> WORK REQUEST
Give every entry again, word for word.

* * * * * * *

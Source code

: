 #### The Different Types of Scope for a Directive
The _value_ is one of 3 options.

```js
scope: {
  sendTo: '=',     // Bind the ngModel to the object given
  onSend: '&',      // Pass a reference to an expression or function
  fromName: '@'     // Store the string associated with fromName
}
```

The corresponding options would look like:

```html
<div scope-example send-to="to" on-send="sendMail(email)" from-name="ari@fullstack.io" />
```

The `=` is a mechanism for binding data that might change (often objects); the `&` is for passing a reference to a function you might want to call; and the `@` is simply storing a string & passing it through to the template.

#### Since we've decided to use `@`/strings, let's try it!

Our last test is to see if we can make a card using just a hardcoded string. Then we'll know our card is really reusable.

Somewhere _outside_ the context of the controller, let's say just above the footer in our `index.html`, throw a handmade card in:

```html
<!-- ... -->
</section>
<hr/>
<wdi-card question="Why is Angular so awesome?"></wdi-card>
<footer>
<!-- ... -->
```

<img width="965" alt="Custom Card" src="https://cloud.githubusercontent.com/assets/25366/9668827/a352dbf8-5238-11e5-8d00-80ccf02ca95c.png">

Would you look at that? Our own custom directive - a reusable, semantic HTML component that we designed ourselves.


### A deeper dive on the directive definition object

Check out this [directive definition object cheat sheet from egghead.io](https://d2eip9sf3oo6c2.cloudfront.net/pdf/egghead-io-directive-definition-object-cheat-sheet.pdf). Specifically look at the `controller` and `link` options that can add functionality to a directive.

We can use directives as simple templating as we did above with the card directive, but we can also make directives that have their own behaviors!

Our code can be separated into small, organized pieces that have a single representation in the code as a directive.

* * * * * * *

> RESPONSE BOX
Source code

: #### The Different Types of Scope for a Directive
The _value_ is one of 3 options.

```js
scope: {
  sendTo: '=',     // Bind the ngModel to the object given
  onSend: '&',      // Pass a reference to an expression or function
  fromName: '@'     // Store the string associated with fromName
}
```

The corresponding options would look like:

```html
<div scope-example send-to="to" on-send="sendMail(email)" from-name="ari@fullstack.io" />
```

The `=` is a mechanism for binding data that might change (often objects); the `&` is for passing a reference to a function you might want to call; and the `@` is simply storing a string & passing it through to the template.

#### Since we've decided to use `@`/strings, let's try it!

Our last test is to see if we can make a card using just a hardcoded string. Then we'll know our card is really reusable.

Somewhere _outside_ the context of the controller, let's say just above the footer in our `index.html`, throw a handmade card in:

```html
<!-- ... -->
</section>
<hr/>
<wdi-card question="Why is Angular so awesome?"></wdi-card>
<footer>
<!-- ... -->
```

<img width="965" alt="Custom Card" src="https://cloud.githubusercontent.com/assets/25366/9668827/a352dbf8-5238-11e5-8d00-80ccf02ca95c.png">

Would you look at that? Our own custom directive - a reusable, semantic HTML component that we designed ourselves.


### A deeper dive on the directive definition object

Check out this [directive definition object cheat sheet from egghead.io](https://d2eip9sf3oo6c2.cloudfront.net/pdf/egghead-io-directive-definition-object-cheat-sheet.pdf). Specifically look at the `controller` and `link` options that can add functionality to a directive.

We can use directives as simple templating as we did above with the card directive, but we can also make directives that have their own behaviors!

Our code can be separated into small, organized pieces that have a single representation in the code as a directive.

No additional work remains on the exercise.